[[ DATA EXTRACT, beginning ]]

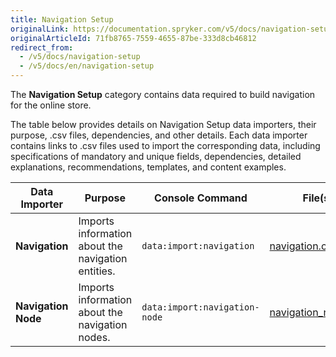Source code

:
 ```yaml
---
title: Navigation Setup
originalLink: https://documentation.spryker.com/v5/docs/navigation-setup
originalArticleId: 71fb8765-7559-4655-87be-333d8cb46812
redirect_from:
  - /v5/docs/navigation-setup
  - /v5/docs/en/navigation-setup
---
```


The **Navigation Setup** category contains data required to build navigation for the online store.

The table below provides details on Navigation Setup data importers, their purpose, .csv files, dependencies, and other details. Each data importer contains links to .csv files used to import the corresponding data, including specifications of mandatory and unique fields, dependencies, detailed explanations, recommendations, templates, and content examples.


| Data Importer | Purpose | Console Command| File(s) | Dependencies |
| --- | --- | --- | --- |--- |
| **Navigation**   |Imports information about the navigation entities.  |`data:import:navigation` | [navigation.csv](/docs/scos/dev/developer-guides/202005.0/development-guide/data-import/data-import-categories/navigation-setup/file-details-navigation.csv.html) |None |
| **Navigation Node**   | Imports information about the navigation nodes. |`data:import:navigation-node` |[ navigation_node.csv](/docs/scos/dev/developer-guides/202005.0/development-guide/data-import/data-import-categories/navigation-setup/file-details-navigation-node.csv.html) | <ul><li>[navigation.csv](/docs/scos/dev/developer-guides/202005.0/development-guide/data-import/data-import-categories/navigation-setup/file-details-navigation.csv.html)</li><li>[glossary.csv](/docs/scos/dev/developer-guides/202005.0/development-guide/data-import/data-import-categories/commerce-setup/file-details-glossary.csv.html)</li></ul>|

[[ DATA EXTRACT, end ]]
[[ DATA EXTRACT, beginning ]]

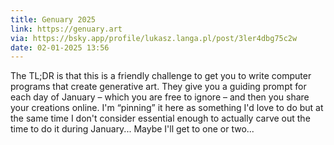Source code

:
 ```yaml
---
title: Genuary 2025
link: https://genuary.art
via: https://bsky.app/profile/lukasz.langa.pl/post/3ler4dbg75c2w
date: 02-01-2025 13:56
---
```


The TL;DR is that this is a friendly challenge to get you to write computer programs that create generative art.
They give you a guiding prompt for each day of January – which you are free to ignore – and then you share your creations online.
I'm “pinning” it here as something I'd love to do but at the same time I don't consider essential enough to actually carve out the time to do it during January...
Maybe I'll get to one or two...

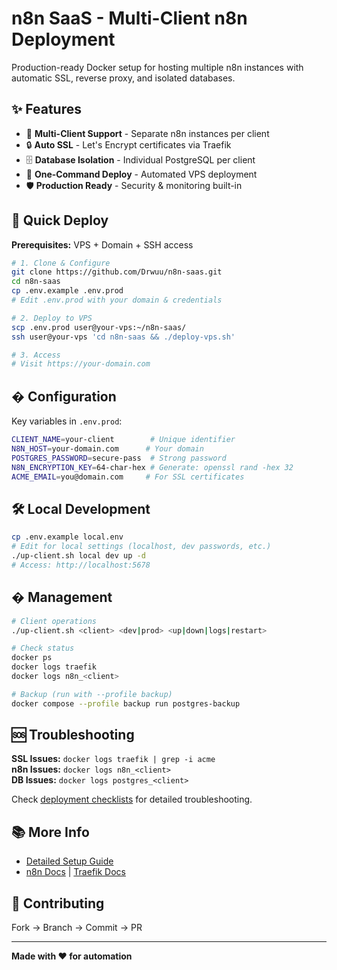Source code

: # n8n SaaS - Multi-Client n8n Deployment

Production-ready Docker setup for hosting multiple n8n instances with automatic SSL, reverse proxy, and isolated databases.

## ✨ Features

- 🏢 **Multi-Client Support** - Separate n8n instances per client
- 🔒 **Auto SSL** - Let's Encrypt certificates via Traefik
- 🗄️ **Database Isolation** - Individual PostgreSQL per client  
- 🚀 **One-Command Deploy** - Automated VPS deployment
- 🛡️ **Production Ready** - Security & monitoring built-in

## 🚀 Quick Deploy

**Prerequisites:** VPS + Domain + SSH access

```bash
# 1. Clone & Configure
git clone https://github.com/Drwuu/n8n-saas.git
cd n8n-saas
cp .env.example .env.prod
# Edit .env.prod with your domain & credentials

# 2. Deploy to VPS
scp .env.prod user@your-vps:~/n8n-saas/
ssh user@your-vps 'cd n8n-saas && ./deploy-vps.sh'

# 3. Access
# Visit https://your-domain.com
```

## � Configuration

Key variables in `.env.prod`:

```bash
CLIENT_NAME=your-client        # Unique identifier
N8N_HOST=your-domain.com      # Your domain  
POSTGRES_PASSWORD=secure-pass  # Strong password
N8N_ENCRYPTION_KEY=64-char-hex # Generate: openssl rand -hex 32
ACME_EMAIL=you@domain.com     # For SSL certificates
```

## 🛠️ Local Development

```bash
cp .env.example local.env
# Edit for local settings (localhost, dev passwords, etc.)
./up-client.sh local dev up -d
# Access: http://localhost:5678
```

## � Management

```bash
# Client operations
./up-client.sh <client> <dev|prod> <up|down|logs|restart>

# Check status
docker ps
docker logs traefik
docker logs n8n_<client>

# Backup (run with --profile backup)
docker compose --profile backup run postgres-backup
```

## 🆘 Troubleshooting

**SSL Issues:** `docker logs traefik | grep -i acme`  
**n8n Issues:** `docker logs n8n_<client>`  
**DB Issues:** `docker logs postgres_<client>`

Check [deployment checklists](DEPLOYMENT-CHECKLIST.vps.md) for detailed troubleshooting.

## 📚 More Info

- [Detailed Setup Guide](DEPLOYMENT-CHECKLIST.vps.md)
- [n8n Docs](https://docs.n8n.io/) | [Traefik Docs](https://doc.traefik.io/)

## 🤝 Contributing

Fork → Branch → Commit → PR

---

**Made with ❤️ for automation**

[[ DATA EXTRACT, end ]]

## EXERCISE INSTRUCTIONS
Working from the data above, extract solely the lines from the one containing "logs traefik |" through the one containing "with ❤️ for automation**", exactly as they appear, both included.

## ANSWER SPACE
**SSL Issues:** `docker logs traefik | grep -i acme`  
**n8n Issues:** `docker logs n8n_<client>`  
**DB Issues:** `docker logs postgres_<client>`

Check [deployment checklists](DEPLOYMENT-CHECKLIST.vps.md) for detailed troubleshooting.

## 📚 More Info

- [Detailed Setup Guide](DEPLOYMENT-CHECKLIST.vps.md)
- [n8n Docs](https://docs.n8n.io/) | [Traefik Docs](https://doc.traefik.io/)

## 🤝 Contributing

Fork → Branch → Commit → PR

---

**Made with ❤️ for automation**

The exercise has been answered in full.